# [Problem description]
Among the lines below, output only those between the line holding "Pantallas de la aplicación movil" and the line holding "Atividade realisada em", inclusive, exactly as written and with no pictures.

Records excerpted from a collection:
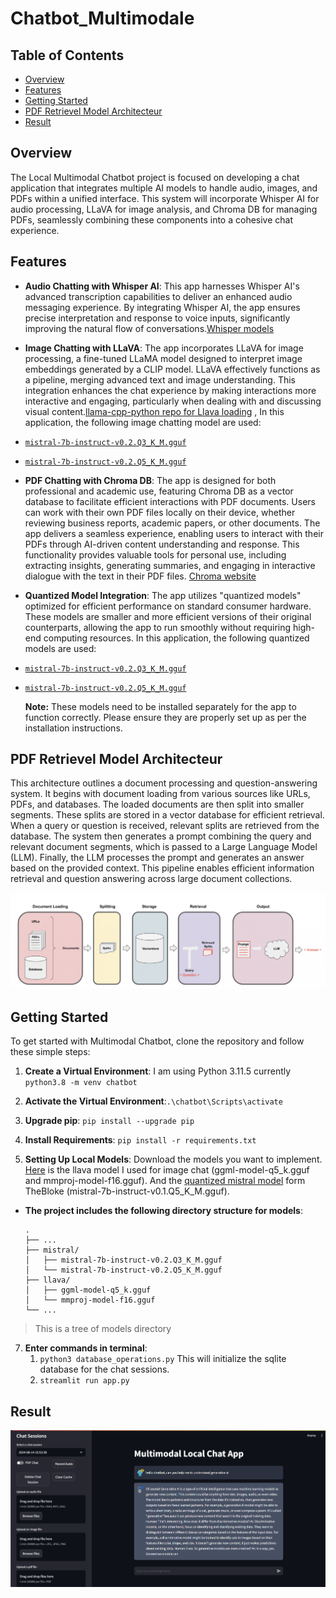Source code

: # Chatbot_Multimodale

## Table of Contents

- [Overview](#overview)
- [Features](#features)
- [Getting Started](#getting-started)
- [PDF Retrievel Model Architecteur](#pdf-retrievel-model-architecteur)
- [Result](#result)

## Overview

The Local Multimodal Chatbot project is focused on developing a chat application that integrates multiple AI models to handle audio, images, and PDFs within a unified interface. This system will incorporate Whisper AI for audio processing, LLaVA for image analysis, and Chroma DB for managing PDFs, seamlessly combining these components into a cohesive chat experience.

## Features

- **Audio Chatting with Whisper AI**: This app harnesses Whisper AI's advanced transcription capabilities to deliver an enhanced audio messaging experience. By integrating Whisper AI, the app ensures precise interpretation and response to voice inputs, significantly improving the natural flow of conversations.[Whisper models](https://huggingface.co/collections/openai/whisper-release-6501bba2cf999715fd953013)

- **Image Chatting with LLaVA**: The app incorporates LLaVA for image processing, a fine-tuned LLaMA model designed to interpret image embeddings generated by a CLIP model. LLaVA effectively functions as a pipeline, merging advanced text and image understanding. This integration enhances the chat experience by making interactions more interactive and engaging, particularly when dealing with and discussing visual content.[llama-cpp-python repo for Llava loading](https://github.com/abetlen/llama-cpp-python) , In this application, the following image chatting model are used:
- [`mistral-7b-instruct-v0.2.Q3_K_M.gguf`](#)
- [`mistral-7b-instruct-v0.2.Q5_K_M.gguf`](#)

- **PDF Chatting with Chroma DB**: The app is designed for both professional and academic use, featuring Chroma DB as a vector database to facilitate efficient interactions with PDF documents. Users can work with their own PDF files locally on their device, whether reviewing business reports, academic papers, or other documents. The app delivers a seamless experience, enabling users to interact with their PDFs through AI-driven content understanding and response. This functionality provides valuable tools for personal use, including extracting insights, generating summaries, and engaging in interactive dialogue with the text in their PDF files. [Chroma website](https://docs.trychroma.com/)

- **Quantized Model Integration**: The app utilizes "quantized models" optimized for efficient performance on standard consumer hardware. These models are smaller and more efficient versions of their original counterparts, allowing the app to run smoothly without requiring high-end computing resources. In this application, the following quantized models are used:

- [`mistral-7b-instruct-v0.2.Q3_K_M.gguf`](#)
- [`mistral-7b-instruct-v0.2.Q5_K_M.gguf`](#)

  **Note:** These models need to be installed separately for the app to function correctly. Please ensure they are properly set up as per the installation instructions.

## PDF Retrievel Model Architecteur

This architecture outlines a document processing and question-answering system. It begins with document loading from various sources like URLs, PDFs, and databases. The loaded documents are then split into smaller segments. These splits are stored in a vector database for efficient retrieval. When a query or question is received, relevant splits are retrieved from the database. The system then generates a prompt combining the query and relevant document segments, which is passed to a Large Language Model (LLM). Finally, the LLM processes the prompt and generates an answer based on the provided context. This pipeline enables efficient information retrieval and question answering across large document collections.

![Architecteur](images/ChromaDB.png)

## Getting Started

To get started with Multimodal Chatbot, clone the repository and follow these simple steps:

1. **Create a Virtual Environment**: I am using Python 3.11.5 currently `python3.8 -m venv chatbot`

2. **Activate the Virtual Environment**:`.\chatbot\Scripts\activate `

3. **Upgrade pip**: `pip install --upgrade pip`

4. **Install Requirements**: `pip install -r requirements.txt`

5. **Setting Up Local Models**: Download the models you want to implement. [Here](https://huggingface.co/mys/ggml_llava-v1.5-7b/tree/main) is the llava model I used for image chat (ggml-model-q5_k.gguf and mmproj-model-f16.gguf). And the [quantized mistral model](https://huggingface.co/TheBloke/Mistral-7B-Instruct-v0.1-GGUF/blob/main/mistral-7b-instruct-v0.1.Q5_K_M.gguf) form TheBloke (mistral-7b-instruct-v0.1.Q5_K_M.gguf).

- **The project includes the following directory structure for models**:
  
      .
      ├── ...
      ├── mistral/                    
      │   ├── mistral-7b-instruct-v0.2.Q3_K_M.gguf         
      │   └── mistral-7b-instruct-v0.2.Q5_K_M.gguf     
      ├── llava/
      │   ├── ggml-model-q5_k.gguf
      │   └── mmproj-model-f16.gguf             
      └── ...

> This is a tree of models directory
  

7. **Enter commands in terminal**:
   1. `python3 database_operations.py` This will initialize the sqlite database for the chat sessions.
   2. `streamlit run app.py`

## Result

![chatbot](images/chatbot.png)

* * *

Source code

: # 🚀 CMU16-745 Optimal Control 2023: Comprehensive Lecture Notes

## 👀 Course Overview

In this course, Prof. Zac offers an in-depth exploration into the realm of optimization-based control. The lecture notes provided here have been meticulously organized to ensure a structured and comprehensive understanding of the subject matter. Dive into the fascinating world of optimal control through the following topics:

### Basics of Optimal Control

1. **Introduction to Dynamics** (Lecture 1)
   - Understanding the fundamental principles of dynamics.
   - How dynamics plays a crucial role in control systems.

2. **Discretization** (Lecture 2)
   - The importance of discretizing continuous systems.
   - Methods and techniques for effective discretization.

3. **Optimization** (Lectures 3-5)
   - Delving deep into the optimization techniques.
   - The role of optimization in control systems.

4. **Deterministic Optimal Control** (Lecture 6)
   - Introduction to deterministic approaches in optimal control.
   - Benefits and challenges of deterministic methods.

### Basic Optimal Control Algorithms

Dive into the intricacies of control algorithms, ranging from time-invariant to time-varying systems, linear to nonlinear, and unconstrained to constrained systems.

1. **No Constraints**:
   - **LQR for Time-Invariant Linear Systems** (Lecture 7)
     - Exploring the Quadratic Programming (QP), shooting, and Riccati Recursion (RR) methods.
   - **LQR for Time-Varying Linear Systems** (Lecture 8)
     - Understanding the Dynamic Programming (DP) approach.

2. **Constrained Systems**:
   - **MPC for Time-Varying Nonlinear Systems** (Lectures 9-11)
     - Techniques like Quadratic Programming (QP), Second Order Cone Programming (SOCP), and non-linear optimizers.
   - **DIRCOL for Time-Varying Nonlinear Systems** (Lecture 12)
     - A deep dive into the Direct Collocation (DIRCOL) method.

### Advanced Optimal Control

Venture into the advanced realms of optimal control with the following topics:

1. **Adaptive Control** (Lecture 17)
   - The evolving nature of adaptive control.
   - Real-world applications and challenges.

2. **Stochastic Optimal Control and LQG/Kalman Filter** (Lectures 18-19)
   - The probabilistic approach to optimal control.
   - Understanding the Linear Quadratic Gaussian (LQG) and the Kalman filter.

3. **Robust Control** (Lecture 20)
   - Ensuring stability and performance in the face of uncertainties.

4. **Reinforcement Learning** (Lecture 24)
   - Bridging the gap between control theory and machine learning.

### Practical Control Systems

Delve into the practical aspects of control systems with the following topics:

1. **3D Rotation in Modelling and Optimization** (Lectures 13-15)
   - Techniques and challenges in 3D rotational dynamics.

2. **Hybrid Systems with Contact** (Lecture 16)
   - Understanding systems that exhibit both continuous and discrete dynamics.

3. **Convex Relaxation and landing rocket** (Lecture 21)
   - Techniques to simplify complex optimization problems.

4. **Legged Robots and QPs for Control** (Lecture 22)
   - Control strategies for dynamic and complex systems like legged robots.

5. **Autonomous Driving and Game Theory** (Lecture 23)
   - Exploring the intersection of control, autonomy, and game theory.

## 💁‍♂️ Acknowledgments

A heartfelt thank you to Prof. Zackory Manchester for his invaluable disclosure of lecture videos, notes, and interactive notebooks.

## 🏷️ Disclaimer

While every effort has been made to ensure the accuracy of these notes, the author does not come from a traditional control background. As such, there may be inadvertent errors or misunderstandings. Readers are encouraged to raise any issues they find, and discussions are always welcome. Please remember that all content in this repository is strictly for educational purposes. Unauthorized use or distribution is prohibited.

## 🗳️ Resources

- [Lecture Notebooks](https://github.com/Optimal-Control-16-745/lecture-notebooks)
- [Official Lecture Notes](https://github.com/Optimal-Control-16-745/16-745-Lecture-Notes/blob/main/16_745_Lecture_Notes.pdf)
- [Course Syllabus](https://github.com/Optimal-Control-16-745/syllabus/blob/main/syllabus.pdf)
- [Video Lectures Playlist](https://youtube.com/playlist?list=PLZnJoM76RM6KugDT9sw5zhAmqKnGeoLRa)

--

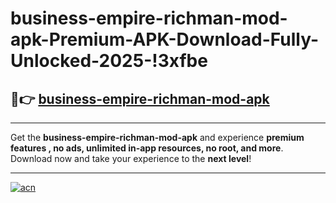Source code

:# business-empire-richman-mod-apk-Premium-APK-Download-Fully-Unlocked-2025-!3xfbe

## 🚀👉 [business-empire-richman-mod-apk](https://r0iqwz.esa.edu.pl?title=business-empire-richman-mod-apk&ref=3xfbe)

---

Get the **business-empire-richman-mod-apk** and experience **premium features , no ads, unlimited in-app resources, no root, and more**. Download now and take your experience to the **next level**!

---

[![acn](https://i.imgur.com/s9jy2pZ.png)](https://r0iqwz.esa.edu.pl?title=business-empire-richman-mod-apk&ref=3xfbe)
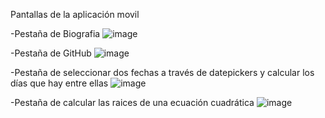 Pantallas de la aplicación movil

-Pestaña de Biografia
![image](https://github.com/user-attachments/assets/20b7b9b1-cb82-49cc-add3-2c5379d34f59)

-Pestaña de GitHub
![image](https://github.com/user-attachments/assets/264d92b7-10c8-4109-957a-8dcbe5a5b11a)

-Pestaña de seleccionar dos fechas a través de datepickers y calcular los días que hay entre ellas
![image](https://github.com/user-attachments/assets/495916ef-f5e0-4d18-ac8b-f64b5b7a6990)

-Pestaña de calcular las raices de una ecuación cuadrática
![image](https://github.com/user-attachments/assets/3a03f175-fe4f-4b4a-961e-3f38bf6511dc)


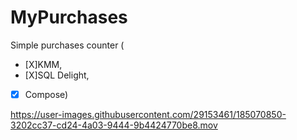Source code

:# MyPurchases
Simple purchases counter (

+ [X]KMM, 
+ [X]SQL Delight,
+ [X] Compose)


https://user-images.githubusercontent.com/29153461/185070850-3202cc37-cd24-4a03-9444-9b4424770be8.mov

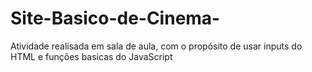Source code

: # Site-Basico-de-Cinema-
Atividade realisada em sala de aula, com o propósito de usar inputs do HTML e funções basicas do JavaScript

# [Response]
 Pantallas de la aplicación movil

-Pestaña de Biografia
![image](https://github.com/user-attachments/assets/20b7b9b1-cb82-49cc-add3-2c5379d34f59)

-Pestaña de GitHub
![image](https://github.com/user-attachments/assets/264d92b7-10c8-4109-957a-8dcbe5a5b11a)

-Pestaña de seleccionar dos fechas a través de datepickers y calcular los días que hay entre ellas
![image](https://github.com/user-attachments/assets/495916ef-f5e0-4d18-ac8b-f64b5b7a6990)

-Pestaña de calcular las raices de una ecuación cuadrática
![image](https://github.com/user-attachments/assets/3a03f175-fe4f-4b4a-961e-3f38bf6511dc)


Source code

:# MyPurchases
Simple purchases counter (

+ [X]KMM, 
+ [X]SQL Delight,
+ [X] Compose)


https://user-images.githubusercontent.com/29153461/185070850-3202cc37-cd24-4a03-9444-9b4424770be8.mov

Source code

: # Site-Basico-de-Cinema-
Atividade realisada em sala de aula, com o propósito de usar inputs do HTML e funções basicas do JavaScript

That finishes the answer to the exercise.